San Francisco's cannabis users take a new approach to an old cause

By Todd Dayton

I have to make certain admissions if I'm even going to talk about pot. I am a smoker, and like many smokers, I have an addictive personality. But I think I'm what you'd call a low-grade addict: too straight to be 12-step material and too much a stoner to qualify for--or be willing to pursue--an SUV, stock options or quarterly raises.

This fall I decided to clean up my act, to grow up and face reality. But as is the case for addicts of many stripes, facing reality pretty much means just hiding from it. I made a plan to avoid marijuana wherever I went. I was going to have nothing to do with it.

But what shortly became apparent was that hoping to avoid pot in San Francisco was sort of like trying to steer clear of leathermen at the Folsom Street Fair. My timing was off, as I tried to deherbalize my soul during the harvest season, when Northern California's largest cash crop was steadily flowing into one of the state's most liberal and disposable-income-rich regions. My plans for abstinence went up in smoke.

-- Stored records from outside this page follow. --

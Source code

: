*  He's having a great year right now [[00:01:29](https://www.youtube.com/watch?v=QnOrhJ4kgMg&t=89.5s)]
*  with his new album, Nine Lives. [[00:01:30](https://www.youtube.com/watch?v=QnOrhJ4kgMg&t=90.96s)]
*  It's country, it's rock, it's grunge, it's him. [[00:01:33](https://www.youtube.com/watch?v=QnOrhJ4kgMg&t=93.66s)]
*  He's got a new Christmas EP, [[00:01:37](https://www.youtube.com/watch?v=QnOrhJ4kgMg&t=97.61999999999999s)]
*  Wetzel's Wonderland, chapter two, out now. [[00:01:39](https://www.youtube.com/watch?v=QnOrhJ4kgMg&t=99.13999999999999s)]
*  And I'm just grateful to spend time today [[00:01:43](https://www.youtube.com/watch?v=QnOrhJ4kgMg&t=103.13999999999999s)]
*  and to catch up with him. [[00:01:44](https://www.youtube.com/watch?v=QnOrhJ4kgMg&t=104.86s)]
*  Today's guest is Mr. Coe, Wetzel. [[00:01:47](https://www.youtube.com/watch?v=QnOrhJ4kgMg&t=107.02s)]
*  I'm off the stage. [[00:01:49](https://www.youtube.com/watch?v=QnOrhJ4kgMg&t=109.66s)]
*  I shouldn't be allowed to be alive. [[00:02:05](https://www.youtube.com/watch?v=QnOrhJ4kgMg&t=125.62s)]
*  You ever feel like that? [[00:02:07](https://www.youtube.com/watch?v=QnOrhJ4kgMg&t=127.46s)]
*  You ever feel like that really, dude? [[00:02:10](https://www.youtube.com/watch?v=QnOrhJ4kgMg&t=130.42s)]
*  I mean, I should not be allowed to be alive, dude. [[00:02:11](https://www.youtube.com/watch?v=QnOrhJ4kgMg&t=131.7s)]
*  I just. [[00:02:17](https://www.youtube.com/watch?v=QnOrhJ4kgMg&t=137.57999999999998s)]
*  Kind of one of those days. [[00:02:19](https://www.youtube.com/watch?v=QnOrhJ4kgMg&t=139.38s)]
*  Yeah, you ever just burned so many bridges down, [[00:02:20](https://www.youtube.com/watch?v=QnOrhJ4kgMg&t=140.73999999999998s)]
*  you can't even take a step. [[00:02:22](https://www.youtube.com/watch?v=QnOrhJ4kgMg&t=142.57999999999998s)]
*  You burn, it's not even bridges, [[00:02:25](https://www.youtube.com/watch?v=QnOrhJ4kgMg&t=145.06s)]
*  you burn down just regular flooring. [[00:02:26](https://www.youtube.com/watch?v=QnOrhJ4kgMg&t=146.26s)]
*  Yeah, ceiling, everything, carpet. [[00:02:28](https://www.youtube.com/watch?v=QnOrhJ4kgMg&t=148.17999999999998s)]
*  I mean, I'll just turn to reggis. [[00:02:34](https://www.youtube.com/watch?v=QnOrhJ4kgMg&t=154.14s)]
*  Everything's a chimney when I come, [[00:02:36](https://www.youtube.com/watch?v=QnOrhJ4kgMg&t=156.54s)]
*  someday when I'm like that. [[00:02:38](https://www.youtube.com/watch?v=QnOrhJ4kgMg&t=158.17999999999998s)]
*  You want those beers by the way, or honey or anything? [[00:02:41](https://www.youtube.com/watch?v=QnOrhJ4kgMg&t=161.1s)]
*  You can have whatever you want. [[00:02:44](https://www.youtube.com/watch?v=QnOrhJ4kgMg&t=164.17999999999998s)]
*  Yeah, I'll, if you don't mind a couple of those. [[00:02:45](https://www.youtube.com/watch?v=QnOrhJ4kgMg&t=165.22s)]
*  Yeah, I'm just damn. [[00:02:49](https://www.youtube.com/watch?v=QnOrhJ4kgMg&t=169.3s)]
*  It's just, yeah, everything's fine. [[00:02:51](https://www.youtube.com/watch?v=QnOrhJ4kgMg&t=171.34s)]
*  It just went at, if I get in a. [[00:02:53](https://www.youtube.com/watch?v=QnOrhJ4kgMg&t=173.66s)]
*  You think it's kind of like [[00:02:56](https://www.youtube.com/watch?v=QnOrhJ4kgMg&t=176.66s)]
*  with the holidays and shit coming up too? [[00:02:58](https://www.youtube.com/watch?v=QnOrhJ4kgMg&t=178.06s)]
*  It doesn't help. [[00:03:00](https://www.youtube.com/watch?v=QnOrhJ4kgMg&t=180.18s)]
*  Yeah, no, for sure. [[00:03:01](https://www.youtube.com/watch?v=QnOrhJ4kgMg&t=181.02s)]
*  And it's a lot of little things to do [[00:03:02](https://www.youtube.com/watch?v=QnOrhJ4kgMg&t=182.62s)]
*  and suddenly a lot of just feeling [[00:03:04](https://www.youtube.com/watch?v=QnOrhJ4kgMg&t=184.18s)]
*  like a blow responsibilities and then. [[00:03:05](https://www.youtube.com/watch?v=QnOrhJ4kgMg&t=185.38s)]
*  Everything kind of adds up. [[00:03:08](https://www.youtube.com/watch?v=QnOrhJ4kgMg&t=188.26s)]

I went to see a film at an elegant movie palace. And there, down in the basement bathroom, were a couple of guys getting high. And laughing. And saying happy birthday to each other. And saying happy birthday to me. And inviting me to partake. I held out--that time. But there it was again, two rows back in the theater, the faintly audible flick of a lighter, a flash of light and a muffled cough 30 seconds later. The next day, as I was riding the 22 Fillmore, a group of teenagers got on. They were talking loudly and laughing, and then they slid open the back window and lit up a joint. No one paid any attention. The bus driver didn't do anything. Finally, on Friday I was leaving work and smelled a fragrant whiff emanating from a circle of suits. Yes, indeed. The harvest had arrived and it seemed to be stalking my plans for a high-free future.

Call me paranoid, but the devil's weed is everywhere in this town. Clinton be damned, inhaling has gone mainstream. And maybe my effort to clean up my act is just a response to someone else's idea of what the grown-up and responsible thing to do is. After all, plenty of responsible grown-ups are out there getting stoned just like I do.

In a popular mission street bar I ask a bartender about the cigarette-smoking ban. She's not enforcing it--in fact she gives me an ashtray when I ask for one. She says that while she doesn't smoke cigarettes herself, she doesn't really mind people smoking in the bar. "What about pot smoking?" I ask.

"I don't know anything about that," she says, backing away. Conversation over.

A Hayes Valley bartender isn't quite as paranoid. "Yeah, people do it here. Usually back in the corners, away from the crowd a bit. They're not obvious about it. It's fairly common." He says he generally looks the other way. "People do what they want. And if it's not causing problems for anyone else, then it's not really my business."

A San Francisco DJ says that she thinks marijuana is heavily linked to music in the city. "It connects to an idea that's been around a long time, about drugs enhancing the artist's creation. I think there's definitely been this very romantic notion that pot opens up your ears."

"I don't spin stoned," she says, "but a lot of other DJs do. There's the whole school of thinking that says that getting high enhances the enjoyment of the music. People do it outside, where they can. With certain people, it's part of their lifestyle. They bring it with them. Even though it's done most places, people aren't so flamboyant about it that you always see it."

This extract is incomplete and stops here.